You'll feel better about yourself, when you understand that you have value as a human being and not because somebody outside yourself has determined whether or not you have value. Your STXW is a failure of a woman and her opinion of you should not count for anything.

As some have suggested in other threads, do the 180. That means doing things for yourself. It's a great time to do things like new hobbies or cooking classes.
If you find a new lady, it will be a real pleasant surprise for her that her new man can cook really well.
Get fit.
It's time you served yourself for a while, instead of being oriented to serve another.

You're much better off without her. Her karma is coming. It gets harder for an older woman to find a committed relationship than it is for man.
You have the advantage now, as there are many women out there around your age who really regret blowing their first committed relationships and pray to God for a second chance with a man.
Look forward to brighter days.


----------



## Mr Sad

Thanks Jonty and of course everyone else for your comments its much appreciated.


----------



## rugswept

Think of the time scales involved: you had built this M in over a 30 year period. Compared with 30 years, 2 years is a short time to recover. There is so much to undo and unwind as a result of the time scale.


----------



## She'sStillGotIt

Mr Sad said:


> _*Don't get me wrong I would never get back together with my ex *_


You probably would - in a heartbeat - if she asked you. And that is so utterly sad that you would.

Truth is, she'd never get back with you because she took out a *restraining order *on you which means you were acting obsessively enough to frighten her and she had to get the law involved. So it's safe to say you'd never get back with her because you know she'd never ask.

I too feel bad for the woman you've been stringing along for 11 months while you pine for someone who couldn't even show you the respect most of us show the common dung beetle. Seriously OP, you've been crying over some POS who doesn't give a rat's ass about anyone but herself. How much MORE of your life do you intend to waste on her????

Find your pride, find your dignity, and find your self-respect. Sadly, if you had those, you wouldn't have a restraining order against you and you'd probably be much further along in your healing instead of wallowing in your loss day after day after day after day after day after day after day.......


----------



## SunCMars

Mr Sad said:


> I was with my ex for a very long time and was put into this situation where I'm having to start over again at 55 years of age, I have made huge progress from where I was originally but I still have no idea why my ex left me after a lifetime together and u didn't get any closure.

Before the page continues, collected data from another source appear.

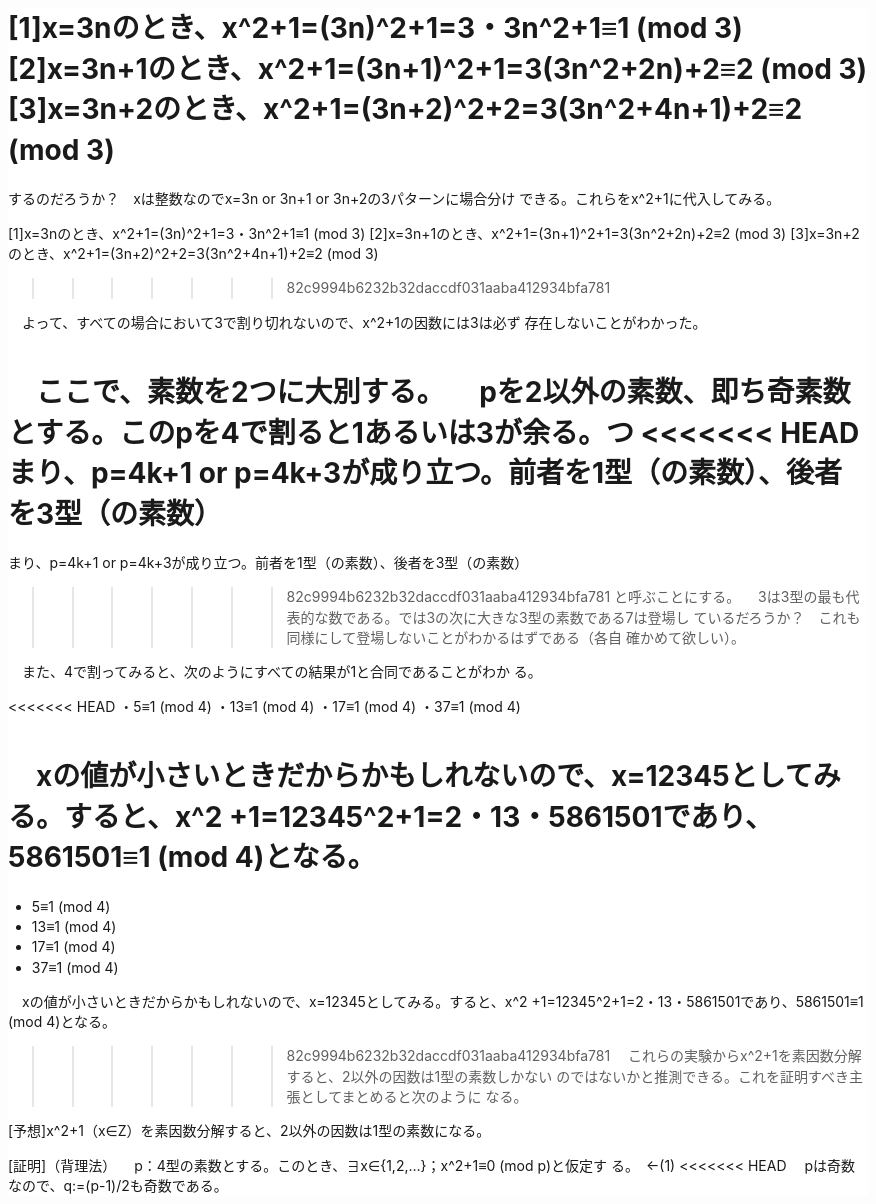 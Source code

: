 [1]x=3nのとき、x^2+1=(3n)^2+1=3・3n^2+1≡1 (mod 3)
[2]x=3n+1のとき、x^2+1=(3n+1)^2+1=3(3n^2+2n)+2≡2 (mod 3)
[3]x=3n+2のとき、x^2+1=(3n+2)^2+2=3(3n^2+4n+1)+2≡2 (mod 3)
=======
するのだろうか？　xは整数なのでx\=3n or 3n+1 or 3n+2の3パターンに場合分け
できる。これらをx^2+1に代入してみる。

[1]x\=3nのとき、x^2+1\=(3n)^2+1\=3・3n^2+1≡1 (mod 3)
[2]x\=3n+1のとき、x^2+1\=(3n+1)^2+1\=3(3n^2+2n)+2≡2 (mod 3)
[3]x\=3n+2のとき、x^2+1\=(3n+2)^2+2\=3(3n^2+4n+1)+2≡2 (mod 3)
>>>>>>> 82c9994b6232b32daccdf031aaba412934bfa781

　よって、すべての場合において3で割り切れないので、x^2+1の因数には3は必ず
存在しないことがわかった。

　ここで、素数を2つに大別する。
　pを2以外の素数、即ち奇素数とする。このpを4で割ると1あるいは3が余る。つ
<<<<<<< HEAD
まり、p=4k+1 or p=4k+3が成り立つ。前者を1型（の素数）、後者を3型（の素数）
=======
まり、p\=4k+1 or p\=4k+3が成り立つ。前者を1型（の素数）、後者を3型（の素数）
>>>>>>> 82c9994b6232b32daccdf031aaba412934bfa781
と呼ぶことにする。
　3は3型の最も代表的な数である。では3の次に大きな3型の素数である7は登場し
ているだろうか？　これも同様にして登場しないことがわかるはずである（各自
確かめて欲しい）。

　また、4で割ってみると、次のようにすべての結果が1と合同であることがわか
る。

<<<<<<< HEAD
・5≡1 (mod 4)
・13≡1 (mod 4)
・17≡1 (mod 4)
・37≡1 (mod 4)

　xの値が小さいときだからかもしれないので、x=12345としてみる。すると、x^2
+1=12345^2+1=2・13・5861501であり、5861501≡1 (mod 4)となる。
=======
  - 5≡1 (mod 4)
  - 13≡1 (mod 4)
  - 17≡1 (mod 4)
  - 37≡1 (mod 4)

　xの値が小さいときだからかもしれないので、x\=12345としてみる。すると、x^2
+1\=12345^2+1\=2・13・5861501であり、5861501≡1 (mod 4)となる。
>>>>>>> 82c9994b6232b32daccdf031aaba412934bfa781
　これらの実験からx^2+1を素因数分解すると、2以外の因数は1型の素数しかない
のではないかと推測できる。これを証明すべき主張としてまとめると次のように
なる。

[予想]x^2+1（x∈Z）を素因数分解すると、2以外の因数は1型の素数になる。

[証明]（背理法）
　p：4型の素数とする。このとき、∃x∈{1,2,…}；x^2+1≡0 (mod p)と仮定す
る。　←(1)
<<<<<<< HEAD
　pは奇数なので、q:=(p-1)/2も奇数である。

Those loyal soldiers are always the last ones to die.
Bleeding profusely, their bodies fail them, long before their stoic will enters into the next life.

Failure is the hardest to swallow for those having a so-narrow acceptance of it.



_King Brian-_


----------



## TBT

She left 2 years ago, but you and your daughter have to leave the family home. Why is that and is it something that you want?

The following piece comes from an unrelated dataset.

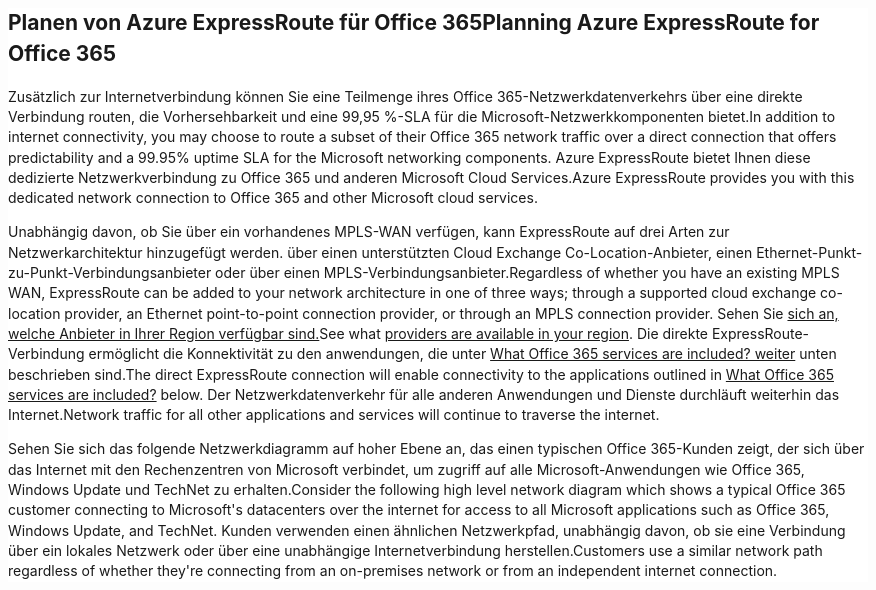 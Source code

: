 ## <a name="planning-azure-expressroute-for-office-365"></a><span data-ttu-id="3a46a-117">Planen von Azure ExpressRoute für Office 365</span><span class="sxs-lookup"><span data-stu-id="3a46a-117">Planning Azure ExpressRoute for Office 365</span></span>

<span data-ttu-id="3a46a-118">Zusätzlich zur Internetverbindung können Sie eine Teilmenge ihres Office 365-Netzwerkdatenverkehrs über eine direkte Verbindung routen, die Vorhersehbarkeit und eine 99,95 %-SLA für die Microsoft-Netzwerkkomponenten bietet.</span><span class="sxs-lookup"><span data-stu-id="3a46a-118">In addition to internet connectivity, you may choose to route a subset of their Office 365 network traffic over a direct connection that offers predictability and a 99.95% uptime SLA for the Microsoft networking components.</span></span> <span data-ttu-id="3a46a-119">Azure ExpressRoute bietet Ihnen diese dedizierte Netzwerkverbindung zu Office 365 und anderen Microsoft Cloud Services.</span><span class="sxs-lookup"><span data-stu-id="3a46a-119">Azure ExpressRoute provides you with this dedicated network connection to Office 365 and other Microsoft cloud services.</span></span>

<span data-ttu-id="3a46a-120">Unabhängig davon, ob Sie über ein vorhandenes MPLS-WAN verfügen, kann ExpressRoute auf drei Arten zur Netzwerkarchitektur hinzugefügt werden. über einen unterstützten Cloud Exchange Co-Location-Anbieter, einen Ethernet-Punkt-zu-Punkt-Verbindungsanbieter oder über einen MPLS-Verbindungsanbieter.</span><span class="sxs-lookup"><span data-stu-id="3a46a-120">Regardless of whether you have an existing MPLS WAN, ExpressRoute can be added to your network architecture in one of three ways; through a supported cloud exchange co-location provider, an Ethernet point-to-point connection provider, or through an MPLS connection provider.</span></span> <span data-ttu-id="3a46a-121">Sehen Sie [sich an, welche Anbieter in Ihrer Region verfügbar sind.](/azure/expressroute/expressroute-locations)</span><span class="sxs-lookup"><span data-stu-id="3a46a-121">See what [providers are available in your region](/azure/expressroute/expressroute-locations).</span></span> <span data-ttu-id="3a46a-122">Die direkte ExpressRoute-Verbindung ermöglicht die Konnektivität zu den anwendungen, die unter [What Office 365 services are included? weiter](azure-expressroute.md#BKMK_WhatDoIGet) unten beschrieben sind.</span><span class="sxs-lookup"><span data-stu-id="3a46a-122">The direct ExpressRoute connection will enable connectivity to the applications outlined in [What Office 365 services are included?](azure-expressroute.md#BKMK_WhatDoIGet) below.</span></span> <span data-ttu-id="3a46a-123">Der Netzwerkdatenverkehr für alle anderen Anwendungen und Dienste durchläuft weiterhin das Internet.</span><span class="sxs-lookup"><span data-stu-id="3a46a-123">Network traffic for all other applications and services will continue to traverse the internet.</span></span>

<span data-ttu-id="3a46a-124">Sehen Sie sich das folgende Netzwerkdiagramm auf hoher Ebene an, das einen typischen Office 365-Kunden zeigt, der sich über das Internet mit den Rechenzentren von Microsoft verbindet, um zugriff auf alle Microsoft-Anwendungen wie Office 365, Windows Update und TechNet zu erhalten.</span><span class="sxs-lookup"><span data-stu-id="3a46a-124">Consider the following high level network diagram which shows a typical Office 365 customer connecting to Microsoft's datacenters over the internet for access to all Microsoft applications such as Office 365, Windows Update, and TechNet.</span></span> <span data-ttu-id="3a46a-125">Kunden verwenden einen ähnlichen Netzwerkpfad, unabhängig davon, ob sie eine Verbindung über ein lokales Netzwerk oder über eine unabhängige Internetverbindung herstellen.</span><span class="sxs-lookup"><span data-stu-id="3a46a-125">Customers use a similar network path regardless of whether they're connecting from an on-premises network or from an independent internet connection.</span></span>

I divorced many years ago and on a rare occasion I still look back with a little sadness, but it goes away rather quickly. Occasionally feeling bad about things in our past is part and parcel of being human, but time can mute the intensity.


----------



## AGoodFlogging

Have you had any professional support either from your doctor or a counsellor? I suspect what you are feeling are the effects of the trauma of what your ex did to you and your family. You very well could have depression as well.

If you aren't already you really need to look at your mental health for your sake and the sake of your family and those who are important to you before it gets worse.


----------



## Emerging Buddhist

You have so much more control over this than you are giving yourself...

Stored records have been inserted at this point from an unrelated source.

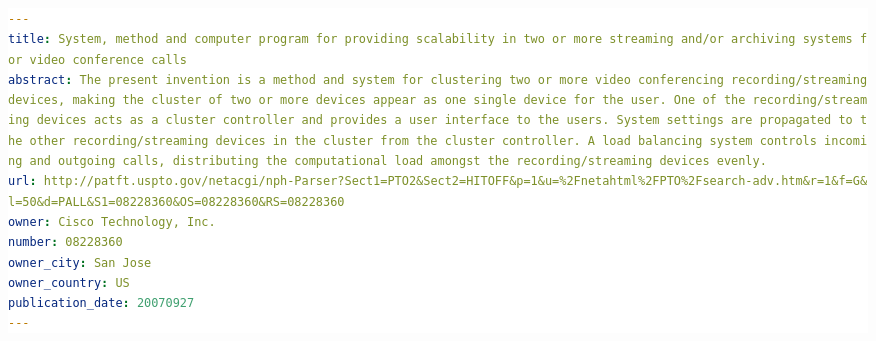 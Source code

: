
 ```yaml
---
title: System, method and computer program for providing scalability in two or more streaming and/or archiving systems for video conference calls
abstract: The present invention is a method and system for clustering two or more video conferencing recording/streaming devices, making the cluster of two or more devices appear as one single device for the user. One of the recording/streaming devices acts as a cluster controller and provides a user interface to the users. System settings are propagated to the other recording/streaming devices in the cluster from the cluster controller. A load balancing system controls incoming and outgoing calls, distributing the computational load amongst the recording/streaming devices evenly.
url: http://patft.uspto.gov/netacgi/nph-Parser?Sect1=PTO2&Sect2=HITOFF&p=1&u=%2Fnetahtml%2FPTO%2Fsearch-adv.htm&r=1&f=G&l=50&d=PALL&S1=08228360&OS=08228360&RS=08228360
owner: Cisco Technology, Inc.
number: 08228360
owner_city: San Jose
owner_country: US
publication_date: 20070927
---
```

Selling the house is a blessing, an act of acknowledgement that the past is not in our control and a true form of closure as it validates the ongoing change in our lives you cannot clearly see if you stay anchored to the past.

55 years old and starting over after 30 years of marriage is not starting over, it is recognizing at times impermanence yields different results and accepting that. It feels a lot of your sadness roots in a time of your life and an image of your marriage that may be the way it is remembered by your perspective alone. We all see things differently, we respond differently, and we grow differently yet it is in that growth that we learn.

Some learn to let go of healthy things and make poor choices, others respond by recognizing that letting go is the healthiest things they can do in their life knowing they did the best they could at the time.

If your heart still hurts, holding on to things that have not been forgiven may be a necessary place to recognize. It is easy to feel taken advantage of, disposable in a relationship that we have no choice in the way it ends but the truth is that we are always going to be disposable to some people and it is not how we are discarded in relationships, it is how we forgive ourselves and others when it happens.

We all contribute to the ebb and flow of relationships, but there comes a time when we say "I did my best but in the end I forgive us both, this cannot hurt me anymore" and when you know this truth you can live your life with far fewer regrets.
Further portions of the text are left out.